Ferdinand’s Saar Dry Gin is born to reflect the characteristics of this region, to spotlight the peculiarities and the excellences, aiming to the highest quality. The Riesling wine it’s not just a famous and elegant wine, but it adds density to this Gin, becoming one of the fundamental ingredient of the recipe. The aromatic herbs and the self grown fruits are mixed with the best production of this region, who’s placed among France, Luxembourg and Germany, composing a unique taste.
Ferdinand’s Saar Dry Gin caught attention since its launch in Germany, before starting to be sold in other markets, different web sites started to talk about it, about the accuracy of the work, the high quality, the story behind the Gin and how it’s linked to a precise place. Someone says that the future of Gin is for those products that can express the particularities of the place where it’s distilled, and Ferdinand’s Saar Dry Gin really achieve this goal perfectly. So I was very curious to taste it.
The bottle is very pleasant, the design is elegant, the care for the details is extreme (the cork tells us about the Riesling wine used, in this case a wine from 2009), and if we have to find a defect, I don’t like the size of the bottle: half a litre isn’t enough, it just finishes too quickly, but it sure helps to underline the exclusivity of this Gin.
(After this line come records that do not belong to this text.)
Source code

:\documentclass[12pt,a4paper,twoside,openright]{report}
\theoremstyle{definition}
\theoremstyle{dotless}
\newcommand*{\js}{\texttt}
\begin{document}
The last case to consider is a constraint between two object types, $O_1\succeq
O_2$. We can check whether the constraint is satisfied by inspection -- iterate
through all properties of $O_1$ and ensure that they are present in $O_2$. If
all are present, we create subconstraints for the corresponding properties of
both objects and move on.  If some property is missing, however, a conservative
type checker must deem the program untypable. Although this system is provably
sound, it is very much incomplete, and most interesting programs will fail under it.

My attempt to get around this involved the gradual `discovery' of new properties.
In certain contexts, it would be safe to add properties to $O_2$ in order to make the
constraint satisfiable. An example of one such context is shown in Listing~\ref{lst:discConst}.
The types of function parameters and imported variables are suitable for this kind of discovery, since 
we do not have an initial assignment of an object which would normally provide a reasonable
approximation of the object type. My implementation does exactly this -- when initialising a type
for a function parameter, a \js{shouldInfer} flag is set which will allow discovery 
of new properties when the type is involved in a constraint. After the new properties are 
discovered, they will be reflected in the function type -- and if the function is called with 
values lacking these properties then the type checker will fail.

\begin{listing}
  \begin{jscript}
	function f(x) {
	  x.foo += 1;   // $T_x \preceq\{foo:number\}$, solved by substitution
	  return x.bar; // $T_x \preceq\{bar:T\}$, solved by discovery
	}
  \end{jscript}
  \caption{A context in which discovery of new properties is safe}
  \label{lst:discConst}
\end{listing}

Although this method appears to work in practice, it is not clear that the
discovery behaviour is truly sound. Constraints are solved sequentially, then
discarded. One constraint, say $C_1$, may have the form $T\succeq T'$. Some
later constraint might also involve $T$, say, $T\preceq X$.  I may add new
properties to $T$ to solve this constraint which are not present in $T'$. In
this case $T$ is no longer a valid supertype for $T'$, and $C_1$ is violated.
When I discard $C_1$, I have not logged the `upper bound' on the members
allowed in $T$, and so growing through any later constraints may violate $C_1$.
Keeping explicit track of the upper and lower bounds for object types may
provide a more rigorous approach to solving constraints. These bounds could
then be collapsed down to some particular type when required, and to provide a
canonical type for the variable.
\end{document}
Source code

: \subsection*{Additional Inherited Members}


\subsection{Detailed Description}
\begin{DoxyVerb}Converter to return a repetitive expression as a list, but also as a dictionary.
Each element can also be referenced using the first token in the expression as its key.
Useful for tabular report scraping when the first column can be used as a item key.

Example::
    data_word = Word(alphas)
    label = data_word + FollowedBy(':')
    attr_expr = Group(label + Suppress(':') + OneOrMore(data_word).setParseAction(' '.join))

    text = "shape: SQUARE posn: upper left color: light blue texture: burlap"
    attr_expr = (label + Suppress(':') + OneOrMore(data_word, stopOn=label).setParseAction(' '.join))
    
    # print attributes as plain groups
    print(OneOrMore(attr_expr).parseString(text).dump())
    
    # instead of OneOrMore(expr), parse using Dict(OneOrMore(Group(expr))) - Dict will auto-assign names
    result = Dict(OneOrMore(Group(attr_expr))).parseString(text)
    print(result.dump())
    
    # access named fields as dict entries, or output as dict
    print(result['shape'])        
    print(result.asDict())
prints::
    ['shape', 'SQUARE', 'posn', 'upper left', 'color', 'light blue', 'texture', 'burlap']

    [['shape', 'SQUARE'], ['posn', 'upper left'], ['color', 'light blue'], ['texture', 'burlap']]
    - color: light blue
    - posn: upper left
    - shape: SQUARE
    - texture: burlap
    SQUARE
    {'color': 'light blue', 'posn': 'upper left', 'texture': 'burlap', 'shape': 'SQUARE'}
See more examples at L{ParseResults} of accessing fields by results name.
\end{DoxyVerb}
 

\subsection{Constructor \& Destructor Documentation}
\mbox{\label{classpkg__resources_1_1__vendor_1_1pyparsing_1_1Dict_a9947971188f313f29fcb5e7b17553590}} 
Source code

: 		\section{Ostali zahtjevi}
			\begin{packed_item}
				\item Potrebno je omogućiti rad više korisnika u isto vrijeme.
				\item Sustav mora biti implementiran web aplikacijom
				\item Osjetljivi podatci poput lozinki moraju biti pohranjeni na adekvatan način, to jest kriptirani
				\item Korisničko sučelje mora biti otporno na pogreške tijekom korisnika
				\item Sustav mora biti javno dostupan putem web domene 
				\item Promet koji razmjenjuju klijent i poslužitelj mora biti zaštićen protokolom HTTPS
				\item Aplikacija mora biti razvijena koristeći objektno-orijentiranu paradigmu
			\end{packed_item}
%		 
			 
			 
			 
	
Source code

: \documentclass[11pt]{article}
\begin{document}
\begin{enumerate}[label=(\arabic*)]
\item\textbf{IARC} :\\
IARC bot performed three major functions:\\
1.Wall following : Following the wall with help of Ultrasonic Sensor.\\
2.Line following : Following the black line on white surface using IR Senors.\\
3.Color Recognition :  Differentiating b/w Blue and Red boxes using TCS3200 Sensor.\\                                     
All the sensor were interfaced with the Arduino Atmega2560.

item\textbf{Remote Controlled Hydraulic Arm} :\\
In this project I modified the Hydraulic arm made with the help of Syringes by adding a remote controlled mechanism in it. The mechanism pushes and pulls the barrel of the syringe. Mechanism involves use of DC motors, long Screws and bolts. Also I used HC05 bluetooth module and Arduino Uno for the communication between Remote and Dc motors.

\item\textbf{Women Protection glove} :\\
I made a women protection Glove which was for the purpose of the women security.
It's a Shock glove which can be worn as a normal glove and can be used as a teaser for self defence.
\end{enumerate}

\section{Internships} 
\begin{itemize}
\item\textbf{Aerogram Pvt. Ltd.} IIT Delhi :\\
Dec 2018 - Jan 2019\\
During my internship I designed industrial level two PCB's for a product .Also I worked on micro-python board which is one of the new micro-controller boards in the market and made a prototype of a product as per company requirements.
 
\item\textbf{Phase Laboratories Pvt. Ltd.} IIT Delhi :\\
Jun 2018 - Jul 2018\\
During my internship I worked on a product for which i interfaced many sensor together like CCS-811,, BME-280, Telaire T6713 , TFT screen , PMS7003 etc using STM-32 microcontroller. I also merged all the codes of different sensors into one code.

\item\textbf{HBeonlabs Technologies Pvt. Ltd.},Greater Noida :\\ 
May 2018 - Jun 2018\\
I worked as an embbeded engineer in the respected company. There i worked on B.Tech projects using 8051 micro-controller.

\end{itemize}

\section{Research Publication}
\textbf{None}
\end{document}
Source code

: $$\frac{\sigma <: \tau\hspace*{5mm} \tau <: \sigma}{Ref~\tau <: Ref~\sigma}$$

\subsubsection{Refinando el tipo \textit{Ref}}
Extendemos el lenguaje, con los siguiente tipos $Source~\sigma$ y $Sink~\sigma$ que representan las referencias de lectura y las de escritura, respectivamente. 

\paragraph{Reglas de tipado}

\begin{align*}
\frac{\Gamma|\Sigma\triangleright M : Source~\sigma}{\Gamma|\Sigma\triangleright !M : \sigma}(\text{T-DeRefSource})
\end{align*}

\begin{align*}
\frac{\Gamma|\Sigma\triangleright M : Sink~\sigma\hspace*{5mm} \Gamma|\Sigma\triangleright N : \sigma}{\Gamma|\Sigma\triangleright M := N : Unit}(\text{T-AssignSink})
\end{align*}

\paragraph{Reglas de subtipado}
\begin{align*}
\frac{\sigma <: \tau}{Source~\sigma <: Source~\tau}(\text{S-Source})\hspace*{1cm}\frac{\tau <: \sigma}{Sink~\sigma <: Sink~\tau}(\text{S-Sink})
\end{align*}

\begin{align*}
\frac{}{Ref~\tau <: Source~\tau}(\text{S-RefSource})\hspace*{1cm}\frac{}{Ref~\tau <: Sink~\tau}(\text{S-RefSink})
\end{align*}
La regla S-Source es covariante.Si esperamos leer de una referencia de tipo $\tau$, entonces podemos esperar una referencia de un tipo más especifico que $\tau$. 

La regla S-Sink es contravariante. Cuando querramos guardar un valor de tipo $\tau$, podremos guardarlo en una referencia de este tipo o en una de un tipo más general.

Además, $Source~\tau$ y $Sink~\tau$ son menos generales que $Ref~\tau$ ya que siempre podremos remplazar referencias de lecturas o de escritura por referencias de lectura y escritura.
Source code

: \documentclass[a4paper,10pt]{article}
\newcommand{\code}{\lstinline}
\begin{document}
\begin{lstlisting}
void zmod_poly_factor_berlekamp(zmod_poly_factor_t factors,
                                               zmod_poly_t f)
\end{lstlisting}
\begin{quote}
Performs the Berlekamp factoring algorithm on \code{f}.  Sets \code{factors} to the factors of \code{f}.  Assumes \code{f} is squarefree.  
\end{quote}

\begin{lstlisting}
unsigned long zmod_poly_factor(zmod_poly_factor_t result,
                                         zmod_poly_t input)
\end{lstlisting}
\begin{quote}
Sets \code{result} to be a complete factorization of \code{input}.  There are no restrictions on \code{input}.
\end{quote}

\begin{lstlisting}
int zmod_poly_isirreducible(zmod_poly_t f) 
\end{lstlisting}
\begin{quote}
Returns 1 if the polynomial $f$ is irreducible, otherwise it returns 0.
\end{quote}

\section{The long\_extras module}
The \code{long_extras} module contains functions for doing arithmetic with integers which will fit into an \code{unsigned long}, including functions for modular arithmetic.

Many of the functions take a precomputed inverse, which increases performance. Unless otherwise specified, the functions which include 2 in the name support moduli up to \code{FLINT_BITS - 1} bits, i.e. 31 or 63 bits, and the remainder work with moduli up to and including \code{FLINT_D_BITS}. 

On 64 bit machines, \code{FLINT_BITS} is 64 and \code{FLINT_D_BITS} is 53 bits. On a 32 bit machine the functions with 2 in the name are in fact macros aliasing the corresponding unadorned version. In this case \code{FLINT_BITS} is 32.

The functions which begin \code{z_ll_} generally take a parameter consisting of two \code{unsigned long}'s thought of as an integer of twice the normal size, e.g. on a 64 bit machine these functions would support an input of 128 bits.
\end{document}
The first neat taste was surprising: smooth but strong, a floral taste and smell (lavender overall). If you’re reading this review and you’re not familiar with Gins, just forget everything you know about it, Ferdinand’s Saar Dry Gin is completely new. The wine adds its note to this Gin as any other botanical could, in a clear way, it doesn’t change the base of the spirit, it is still a Gin, but the result is impressive, as you can perfectly spot the Riesling. Ferdinand’s comes with a 44% alcohol volume.
As soon as the first sip finished, the Martini cocktail came in mind, and this is surely a Gin that can elevate this preparation. I’m sure we’ll soon hear about it.
The G&T was made with 1 part of Gin and 2 parts of Fever Tree Mediterranean Tonic, a strong proportion to understand better this Gin and it was pure pleasure.
Keep in mind the label of Ferdinand’s Saar Dry Gin, that well noticeable “F”: as soon as you spot it, no hesitations, try it!